What needs to be done
Could you return only the lines that run from the line with "1. Add a sweatshirt or hoodie on top." through the final line of the data, exactly as they stand?
━━ Input ━━
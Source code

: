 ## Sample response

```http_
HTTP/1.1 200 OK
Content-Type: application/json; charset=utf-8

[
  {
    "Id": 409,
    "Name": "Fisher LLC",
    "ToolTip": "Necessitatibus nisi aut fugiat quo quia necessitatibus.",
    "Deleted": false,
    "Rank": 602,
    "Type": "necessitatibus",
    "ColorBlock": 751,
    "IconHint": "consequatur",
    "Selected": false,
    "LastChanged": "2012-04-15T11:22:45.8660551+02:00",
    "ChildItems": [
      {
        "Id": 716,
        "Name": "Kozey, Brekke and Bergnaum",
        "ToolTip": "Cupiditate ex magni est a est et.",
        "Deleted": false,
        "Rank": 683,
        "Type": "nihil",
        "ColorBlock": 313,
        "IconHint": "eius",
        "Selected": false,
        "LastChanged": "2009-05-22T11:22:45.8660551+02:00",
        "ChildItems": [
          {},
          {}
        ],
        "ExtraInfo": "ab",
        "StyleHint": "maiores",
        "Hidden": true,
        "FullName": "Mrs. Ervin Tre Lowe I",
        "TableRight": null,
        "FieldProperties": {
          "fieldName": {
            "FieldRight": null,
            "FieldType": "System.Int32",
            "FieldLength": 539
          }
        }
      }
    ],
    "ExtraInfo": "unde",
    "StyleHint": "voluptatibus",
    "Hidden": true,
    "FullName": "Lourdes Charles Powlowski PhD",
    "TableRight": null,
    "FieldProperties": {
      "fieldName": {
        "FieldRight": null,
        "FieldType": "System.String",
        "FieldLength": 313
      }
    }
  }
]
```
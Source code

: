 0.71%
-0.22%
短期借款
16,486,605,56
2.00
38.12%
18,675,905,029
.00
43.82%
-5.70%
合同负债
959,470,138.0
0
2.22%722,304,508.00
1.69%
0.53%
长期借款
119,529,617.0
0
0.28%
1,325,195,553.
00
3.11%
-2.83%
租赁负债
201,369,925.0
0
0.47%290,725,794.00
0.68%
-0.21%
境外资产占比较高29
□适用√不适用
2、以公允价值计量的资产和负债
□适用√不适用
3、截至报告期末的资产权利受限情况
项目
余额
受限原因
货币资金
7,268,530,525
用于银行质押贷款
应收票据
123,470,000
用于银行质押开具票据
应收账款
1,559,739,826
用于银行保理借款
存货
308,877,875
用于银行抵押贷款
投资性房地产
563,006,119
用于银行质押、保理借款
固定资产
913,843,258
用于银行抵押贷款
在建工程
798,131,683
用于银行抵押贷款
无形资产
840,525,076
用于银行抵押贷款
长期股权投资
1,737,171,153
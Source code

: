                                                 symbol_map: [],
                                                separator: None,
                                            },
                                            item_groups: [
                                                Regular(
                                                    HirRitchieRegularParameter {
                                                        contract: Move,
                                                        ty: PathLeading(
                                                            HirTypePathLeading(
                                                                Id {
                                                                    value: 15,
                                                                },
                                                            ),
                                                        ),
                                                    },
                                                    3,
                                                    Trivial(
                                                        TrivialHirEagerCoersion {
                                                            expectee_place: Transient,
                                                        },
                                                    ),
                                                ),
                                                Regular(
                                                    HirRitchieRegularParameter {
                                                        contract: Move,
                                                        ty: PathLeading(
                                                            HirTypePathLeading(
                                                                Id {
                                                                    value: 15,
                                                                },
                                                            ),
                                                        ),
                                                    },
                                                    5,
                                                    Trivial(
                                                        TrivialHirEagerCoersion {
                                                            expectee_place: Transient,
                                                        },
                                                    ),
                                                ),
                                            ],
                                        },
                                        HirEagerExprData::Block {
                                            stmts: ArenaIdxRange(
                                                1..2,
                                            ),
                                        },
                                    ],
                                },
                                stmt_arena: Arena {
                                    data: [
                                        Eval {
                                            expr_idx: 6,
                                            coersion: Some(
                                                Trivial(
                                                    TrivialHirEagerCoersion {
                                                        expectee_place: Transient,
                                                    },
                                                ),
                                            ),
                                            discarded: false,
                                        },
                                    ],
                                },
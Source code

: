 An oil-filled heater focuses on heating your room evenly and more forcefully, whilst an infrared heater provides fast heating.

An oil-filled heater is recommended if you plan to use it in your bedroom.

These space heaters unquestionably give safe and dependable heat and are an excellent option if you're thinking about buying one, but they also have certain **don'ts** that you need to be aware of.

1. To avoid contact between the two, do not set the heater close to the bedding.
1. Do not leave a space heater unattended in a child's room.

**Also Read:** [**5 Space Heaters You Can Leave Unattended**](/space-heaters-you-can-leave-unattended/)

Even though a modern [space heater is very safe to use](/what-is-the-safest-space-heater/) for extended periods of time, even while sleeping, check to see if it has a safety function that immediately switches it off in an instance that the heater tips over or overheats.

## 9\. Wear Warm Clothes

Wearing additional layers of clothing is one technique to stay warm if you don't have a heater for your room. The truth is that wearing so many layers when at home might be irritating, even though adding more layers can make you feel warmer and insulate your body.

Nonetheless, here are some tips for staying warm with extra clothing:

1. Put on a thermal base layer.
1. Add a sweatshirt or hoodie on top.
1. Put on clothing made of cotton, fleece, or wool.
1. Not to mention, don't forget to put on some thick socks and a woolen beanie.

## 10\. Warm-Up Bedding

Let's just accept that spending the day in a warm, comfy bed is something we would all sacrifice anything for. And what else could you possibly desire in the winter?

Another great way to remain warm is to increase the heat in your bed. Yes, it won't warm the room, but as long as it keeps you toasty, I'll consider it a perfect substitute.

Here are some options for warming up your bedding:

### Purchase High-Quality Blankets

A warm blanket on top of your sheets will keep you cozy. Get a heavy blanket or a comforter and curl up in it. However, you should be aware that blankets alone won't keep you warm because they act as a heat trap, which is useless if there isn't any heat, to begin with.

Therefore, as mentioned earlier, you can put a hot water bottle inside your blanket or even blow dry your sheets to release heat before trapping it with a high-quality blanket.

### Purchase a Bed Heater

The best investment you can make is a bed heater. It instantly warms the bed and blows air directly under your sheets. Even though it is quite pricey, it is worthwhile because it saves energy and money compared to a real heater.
━━━
Written solution
1. Add a sweatshirt or hoodie on top.
1. Put on clothing made of cotton, fleece, or wool.
1. Not to mention, don't forget to put on some thick socks and a woolen beanie.

## 10\. Warm-Up Bedding

Let's just accept that spending the day in a warm, comfy bed is something we would all sacrifice anything for. And what else could you possibly desire in the winter?

Another great way to remain warm is to increase the heat in your bed. Yes, it won't warm the room, but as long as it keeps you toasty, I'll consider it a perfect substitute.

Here are some options for warming up your bedding:

### Purchase High-Quality Blankets

A warm blanket on top of your sheets will keep you cozy. Get a heavy blanket or a comforter and curl up in it. However, you should be aware that blankets alone won't keep you warm because they act as a heat trap, which is useless if there isn't any heat, to begin with.

Therefore, as mentioned earlier, you can put a hot water bottle inside your blanket or even blow dry your sheets to release heat before trapping it with a high-quality blanket.

### Purchase a Bed Heater

The best investment you can make is a bed heater. It instantly warms the bed and blows air directly under your sheets. Even though it is quite pricey, it is worthwhile because it saves energy and money compared to a real heater.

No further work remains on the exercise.